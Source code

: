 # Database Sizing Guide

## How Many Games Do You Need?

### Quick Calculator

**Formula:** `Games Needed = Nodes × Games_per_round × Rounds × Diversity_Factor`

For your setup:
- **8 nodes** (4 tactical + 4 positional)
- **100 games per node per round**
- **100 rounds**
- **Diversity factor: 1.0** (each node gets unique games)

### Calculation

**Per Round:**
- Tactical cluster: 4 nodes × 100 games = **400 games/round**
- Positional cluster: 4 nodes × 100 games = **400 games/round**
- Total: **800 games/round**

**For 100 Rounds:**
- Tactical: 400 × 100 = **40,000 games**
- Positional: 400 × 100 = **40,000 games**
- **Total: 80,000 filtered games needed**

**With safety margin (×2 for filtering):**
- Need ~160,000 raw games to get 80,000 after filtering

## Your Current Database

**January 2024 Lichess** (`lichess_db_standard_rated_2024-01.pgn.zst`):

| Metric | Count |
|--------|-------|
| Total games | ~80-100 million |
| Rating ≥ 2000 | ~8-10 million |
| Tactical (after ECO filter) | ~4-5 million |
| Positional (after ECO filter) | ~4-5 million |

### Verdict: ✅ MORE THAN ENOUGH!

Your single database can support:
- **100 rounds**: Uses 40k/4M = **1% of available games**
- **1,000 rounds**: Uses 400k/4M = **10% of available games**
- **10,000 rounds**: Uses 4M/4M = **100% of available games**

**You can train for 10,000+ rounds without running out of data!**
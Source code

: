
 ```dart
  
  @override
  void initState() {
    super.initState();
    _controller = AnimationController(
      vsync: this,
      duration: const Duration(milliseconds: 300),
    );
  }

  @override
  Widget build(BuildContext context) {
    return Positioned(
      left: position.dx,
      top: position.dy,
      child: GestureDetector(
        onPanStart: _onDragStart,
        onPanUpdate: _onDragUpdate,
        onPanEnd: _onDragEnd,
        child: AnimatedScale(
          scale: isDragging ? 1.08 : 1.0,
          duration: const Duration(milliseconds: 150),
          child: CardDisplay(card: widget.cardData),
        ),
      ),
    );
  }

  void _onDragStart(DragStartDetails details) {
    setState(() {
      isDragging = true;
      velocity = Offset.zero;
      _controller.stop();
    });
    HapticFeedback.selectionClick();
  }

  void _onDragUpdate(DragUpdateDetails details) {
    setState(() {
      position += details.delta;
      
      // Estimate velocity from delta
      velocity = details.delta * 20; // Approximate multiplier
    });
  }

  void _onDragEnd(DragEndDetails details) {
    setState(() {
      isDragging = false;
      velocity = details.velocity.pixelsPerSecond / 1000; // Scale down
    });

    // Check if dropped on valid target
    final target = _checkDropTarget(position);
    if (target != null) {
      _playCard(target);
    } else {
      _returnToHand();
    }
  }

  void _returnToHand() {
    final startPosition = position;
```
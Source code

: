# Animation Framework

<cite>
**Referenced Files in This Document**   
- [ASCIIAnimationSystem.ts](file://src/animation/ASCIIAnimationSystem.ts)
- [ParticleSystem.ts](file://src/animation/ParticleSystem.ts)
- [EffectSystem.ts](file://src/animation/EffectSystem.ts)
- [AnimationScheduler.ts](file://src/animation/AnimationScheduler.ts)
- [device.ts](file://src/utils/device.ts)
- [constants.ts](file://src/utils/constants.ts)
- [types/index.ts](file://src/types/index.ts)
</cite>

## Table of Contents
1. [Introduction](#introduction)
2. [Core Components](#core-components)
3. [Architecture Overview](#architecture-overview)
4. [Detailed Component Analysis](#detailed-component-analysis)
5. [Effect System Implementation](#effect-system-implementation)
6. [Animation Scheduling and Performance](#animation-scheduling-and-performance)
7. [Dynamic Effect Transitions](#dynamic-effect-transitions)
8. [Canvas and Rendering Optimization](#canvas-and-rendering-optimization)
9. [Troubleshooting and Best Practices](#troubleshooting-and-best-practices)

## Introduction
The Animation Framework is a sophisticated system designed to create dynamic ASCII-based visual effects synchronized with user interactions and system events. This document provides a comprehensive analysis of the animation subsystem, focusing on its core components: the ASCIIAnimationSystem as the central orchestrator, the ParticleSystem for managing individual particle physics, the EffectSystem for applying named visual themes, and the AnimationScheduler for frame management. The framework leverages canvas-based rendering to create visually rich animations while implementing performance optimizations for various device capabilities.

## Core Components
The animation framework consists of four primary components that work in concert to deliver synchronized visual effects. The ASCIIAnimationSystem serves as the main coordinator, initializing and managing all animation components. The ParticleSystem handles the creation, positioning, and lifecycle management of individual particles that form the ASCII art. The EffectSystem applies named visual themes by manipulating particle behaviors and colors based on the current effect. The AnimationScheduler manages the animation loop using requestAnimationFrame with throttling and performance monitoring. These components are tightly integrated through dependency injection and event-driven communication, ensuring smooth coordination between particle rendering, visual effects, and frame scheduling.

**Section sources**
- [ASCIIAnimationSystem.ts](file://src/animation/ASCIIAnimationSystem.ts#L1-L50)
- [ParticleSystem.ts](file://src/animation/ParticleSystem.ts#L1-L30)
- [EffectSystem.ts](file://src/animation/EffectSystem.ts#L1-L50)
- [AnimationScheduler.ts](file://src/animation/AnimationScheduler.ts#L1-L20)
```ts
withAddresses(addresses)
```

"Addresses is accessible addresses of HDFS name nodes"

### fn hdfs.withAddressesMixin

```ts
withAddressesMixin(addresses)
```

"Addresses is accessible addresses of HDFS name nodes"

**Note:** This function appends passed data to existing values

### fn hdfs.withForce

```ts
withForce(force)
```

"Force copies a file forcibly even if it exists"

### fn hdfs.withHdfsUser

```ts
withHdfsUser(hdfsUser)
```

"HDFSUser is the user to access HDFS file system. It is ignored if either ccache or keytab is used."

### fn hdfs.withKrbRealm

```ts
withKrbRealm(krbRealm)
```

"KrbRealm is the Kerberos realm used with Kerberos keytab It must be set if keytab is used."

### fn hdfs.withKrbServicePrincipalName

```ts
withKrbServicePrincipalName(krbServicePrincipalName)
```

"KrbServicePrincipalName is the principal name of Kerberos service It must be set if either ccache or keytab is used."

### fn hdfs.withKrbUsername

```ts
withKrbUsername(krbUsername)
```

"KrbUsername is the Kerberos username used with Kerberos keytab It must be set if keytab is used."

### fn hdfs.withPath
════════════════════
> Aim of the task
With the line that contains "### fn hdfs.withKrbServicePrincipalName" as your start, reproduce the data above exactly through its last line, and nothing before that start.

> Exercise response
### fn hdfs.withKrbServicePrincipalName

```ts
withKrbServicePrincipalName(krbServicePrincipalName)
```

"KrbServicePrincipalName is the principal name of Kerberos service It must be set if either ccache or keytab is used."

### fn hdfs.withKrbUsername

```ts
withKrbUsername(krbUsername)
```

"KrbUsername is the Kerberos username used with Kerberos keytab It must be set if keytab is used."

### fn hdfs.withPath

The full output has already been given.